Re: Showing /sys/fs/cgroup/memory/memory.stat very slow on some machines

From: Bruce Merry
Date: Tue Jul 24 2018 - 06:05:40 EST


On 18 July 2018 at 19:40, Bruce Merry <bmerry@xxxxxxxxx> wrote:
>> Yes, very easy to produce zombies, though I don't think kernel
>> provides any way to tell how many zombies exist on the system.
>>
>> To create a zombie, first create a memcg node, enter that memcg,
>> create a tmpfs file of few KiBs, exit the memcg and rmdir the memcg.
>> That memcg will be a zombie until you delete that tmpfs file.
>
> Thanks, that makes sense. I'll see if I can reproduce the issue.

Hi

I've had some time to experiment with this issue, and I've now got a
way to reproduce it fairly reliably, including with a stock 4.17.8
kernel. However, it's very phase-of-the-moon stuff, and even
apparently trivial changes (like switching the order in which the
files are statted) makes the issue disappear.

To reproduce:
1. Start cadvisor running. I use the 0.30.2 binary from Github, and
run it with sudo ./cadvisor-0.30.2 --logtostderr=true
2. Run the Python 3 script below, which repeatedly creates a cgroup,
enters it, stats some files in it, and leaves it again (and removes
it). It takes a few minutes to run.
3. time cat /sys/fs/cgroup/memory/memory.stat. It now takes about 20ms for me.
4. sudo sysctl vm.drop_caches=2
5. time cat /sys/fs/cgroup/memory/memory.stat. It is back to 1-2ms.

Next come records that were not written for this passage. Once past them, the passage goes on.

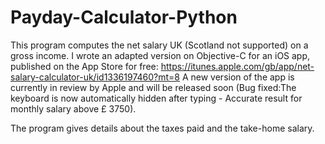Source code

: # Payday-Calculator-Python


This program computes the net salary UK (Scotland not supported) on a gross income.
I wrote an adapted version on Objective-C for an iOS app, published on the App Store for free: https://itunes.apple.com/gb/app/net-salary-calculator-uk/id1336197460?mt=8
A new version of the app is currently in review by Apple and will be released soon (Bug fixed:The keyboard is now automatically hidden after typing - Accurate result for monthly salary above £ 3750).

The program gives details about the taxes paid and the take-home salary.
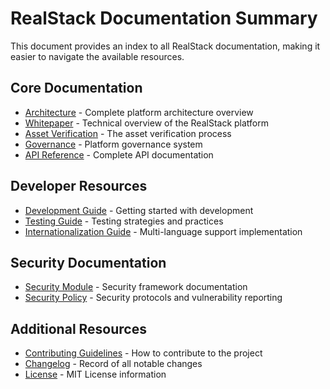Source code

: # RealStack Documentation Summary

This document provides an index to all RealStack documentation, making it easier to navigate the available resources.

## Core Documentation

* [Architecture](./architecture.md) - Complete platform architecture overview
* [Whitepaper](./whitepaper.md) - Technical overview of the RealStack platform
* [Asset Verification](./asset_verification.md) - The asset verification process
* [Governance](./governance.md) - Platform governance system
* [API Reference](./api_reference.md) - Complete API documentation

## Developer Resources

* [Development Guide](./development.md) - Getting started with development
* [Testing Guide](./testing_guide.md) - Testing strategies and practices
* [Internationalization Guide](./i18n_guide.md) - Multi-language support implementation

## Security Documentation

* [Security Module](../../enhancements/security/src/README.md) - Security framework documentation
* [Security Policy](../../SECURITY.md) - Security protocols and vulnerability reporting

## Additional Resources

* [Contributing Guidelines](../../CONTRIBUTING.md) - How to contribute to the project
* [Changelog](../../CHANGELOG.md) - Record of all notable changes
* [License](../../LICENSE) - MIT License information 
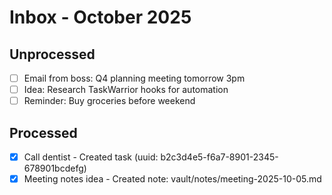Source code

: # Inbox - October 2025

## Unprocessed

- [ ] Email from boss: Q4 planning meeting tomorrow 3pm
- [ ] Idea: Research TaskWarrior hooks for automation
- [ ] Reminder: Buy groceries before weekend

## Processed

- [x] Call dentist - Created task (uuid: b2c3d4e5-f6a7-8901-2345-678901bcdefg)
- [x] Meeting notes idea - Created note: vault/notes/meeting-2025-10-05.md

I've also added some code to memcg_stat_show to report the number of
cgroups in the hierarchy (iterations in for_each_mem_cgroup_tree).
Running the script increases it from ~700 to ~41000. The script
iterates 250,000 times, so only some fraction of the cgroups become
zombies.

I also tried the suggestion of force_empty: it makes the problem go
away, but is also very, very slow (about 0.5s per iteration), and
given the sensitivity of the test to small changes I don't know how
meaningful that is.

Reproduction code (if you have tqdm installed you get a nice progress
bar, but not required). Hopefully Gmail doesn't do any format
mangling:


#!/usr/bin/env python3
import os

try:
from tqdm import trange as range
except ImportError:
pass


def clean():
try:
os.rmdir(name)
except FileNotFoundError:
pass


def move_to(cgroup):
with open(cgroup + '/tasks', 'w') as f:
print(pid, file=f)


pid = os.getpid()
os.chdir('/sys/fs/cgroup/memory')
name = 'dummy'
N = 250000
clean()
try:
for i in range(N):
os.mkdir(name)
move_to(name)
for filename in ['memory.stat', 'memory.swappiness']:
os.stat(os.path.join(name, filename))
move_to('user.slice')
os.rmdir(name)
finally:
move_to('user.slice')
clean()


Regards
Bruce
--
Bruce Merry
Senior Science Processing Developer
SKA South Africa